(Beginning of RECORDS PROVIDED)
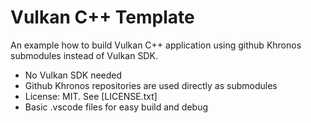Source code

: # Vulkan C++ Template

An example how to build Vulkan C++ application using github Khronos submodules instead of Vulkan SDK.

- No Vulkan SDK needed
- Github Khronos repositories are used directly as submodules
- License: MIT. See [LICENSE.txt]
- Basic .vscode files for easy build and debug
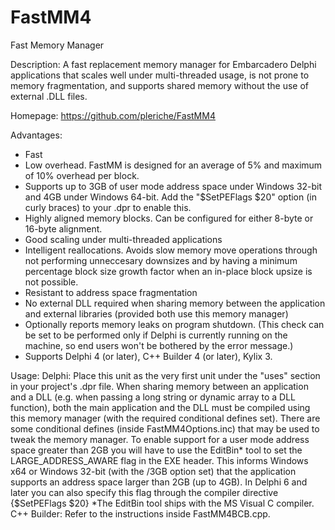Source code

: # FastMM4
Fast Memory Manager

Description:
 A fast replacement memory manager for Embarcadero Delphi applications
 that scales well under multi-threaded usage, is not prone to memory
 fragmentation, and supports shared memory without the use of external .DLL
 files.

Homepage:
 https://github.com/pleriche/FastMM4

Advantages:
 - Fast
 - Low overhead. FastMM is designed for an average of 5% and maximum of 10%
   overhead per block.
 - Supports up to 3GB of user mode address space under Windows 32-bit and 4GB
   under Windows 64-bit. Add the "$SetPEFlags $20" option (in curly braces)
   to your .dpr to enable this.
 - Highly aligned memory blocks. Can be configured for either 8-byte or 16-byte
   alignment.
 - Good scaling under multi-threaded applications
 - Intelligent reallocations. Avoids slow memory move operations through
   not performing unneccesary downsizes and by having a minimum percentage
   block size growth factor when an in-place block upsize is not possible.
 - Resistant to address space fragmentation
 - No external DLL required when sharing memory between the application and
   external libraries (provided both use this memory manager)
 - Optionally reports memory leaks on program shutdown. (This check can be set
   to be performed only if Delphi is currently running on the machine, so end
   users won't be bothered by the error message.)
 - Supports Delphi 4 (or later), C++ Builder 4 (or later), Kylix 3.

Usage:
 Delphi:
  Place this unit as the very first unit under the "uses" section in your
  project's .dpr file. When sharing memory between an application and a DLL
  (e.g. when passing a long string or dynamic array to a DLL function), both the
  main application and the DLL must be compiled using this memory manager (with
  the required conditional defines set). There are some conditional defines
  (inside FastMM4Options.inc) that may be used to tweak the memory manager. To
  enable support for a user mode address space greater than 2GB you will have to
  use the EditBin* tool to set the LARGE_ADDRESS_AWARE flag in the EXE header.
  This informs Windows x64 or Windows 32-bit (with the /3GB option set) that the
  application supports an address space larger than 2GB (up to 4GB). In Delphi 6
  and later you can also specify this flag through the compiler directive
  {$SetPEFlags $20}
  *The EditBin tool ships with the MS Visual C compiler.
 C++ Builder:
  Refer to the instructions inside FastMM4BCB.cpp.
(End of RECORDS PROVIDED)
**DIRECTIONS:** Reproduce the listing verbatim, and keep the pictures out of the copy.

**SOLUTION:**
Source code

: # Vulkan C++ Template

An example how to build Vulkan C++ application using github Khronos submodules instead of Vulkan SDK.

- No Vulkan SDK needed
- Github Khronos repositories are used directly as submodules
- License: MIT. See [LICENSE.txt]
- Basic .vscode files for easy build and debug
Source code

: # FastMM4
Fast Memory Manager

Description:
 A fast replacement memory manager for Embarcadero Delphi applications
 that scales well under multi-threaded usage, is not prone to memory
 fragmentation, and supports shared memory without the use of external .DLL
 files.

Homepage:
 https://github.com/pleriche/FastMM4

Advantages:
 - Fast
 - Low overhead. FastMM is designed for an average of 5% and maximum of 10%
   overhead per block.
 - Supports up to 3GB of user mode address space under Windows 32-bit and 4GB
   under Windows 64-bit. Add the "$SetPEFlags $20" option (in curly braces)
   to your .dpr to enable this.
 - Highly aligned memory blocks. Can be configured for either 8-byte or 16-byte
   alignment.
 - Good scaling under multi-threaded applications
 - Intelligent reallocations. Avoids slow memory move operations through
   not performing unneccesary downsizes and by having a minimum percentage
   block size growth factor when an in-place block upsize is not possible.
 - Resistant to address space fragmentation
 - No external DLL required when sharing memory between the application and
   external libraries (provided both use this memory manager)
 - Optionally reports memory leaks on program shutdown. (This check can be set
   to be performed only if Delphi is currently running on the machine, so end
   users won't be bothered by the error message.)
 - Supports Delphi 4 (or later), C++ Builder 4 (or later), Kylix 3.

Usage:
 Delphi:
  Place this unit as the very first unit under the "uses" section in your
  project's .dpr file. When sharing memory between an application and a DLL
  (e.g. when passing a long string or dynamic array to a DLL function), both the
  main application and the DLL must be compiled using this memory manager (with
  the required conditional defines set). There are some conditional defines
  (inside FastMM4Options.inc) that may be used to tweak the memory manager. To
  enable support for a user mode address space greater than 2GB you will have to
  use the EditBin* tool to set the LARGE_ADDRESS_AWARE flag in the EXE header.
  This informs Windows x64 or Windows 32-bit (with the /3GB option set) that the
  application supports an address space larger than 2GB (up to 4GB). In Delphi 6
  and later you can also specify this flag through the compiler directive
  {$SetPEFlags $20}
  *The EditBin tool ships with the MS Visual C compiler.
 C++ Builder:
  Refer to the instructions inside FastMM4BCB.cpp.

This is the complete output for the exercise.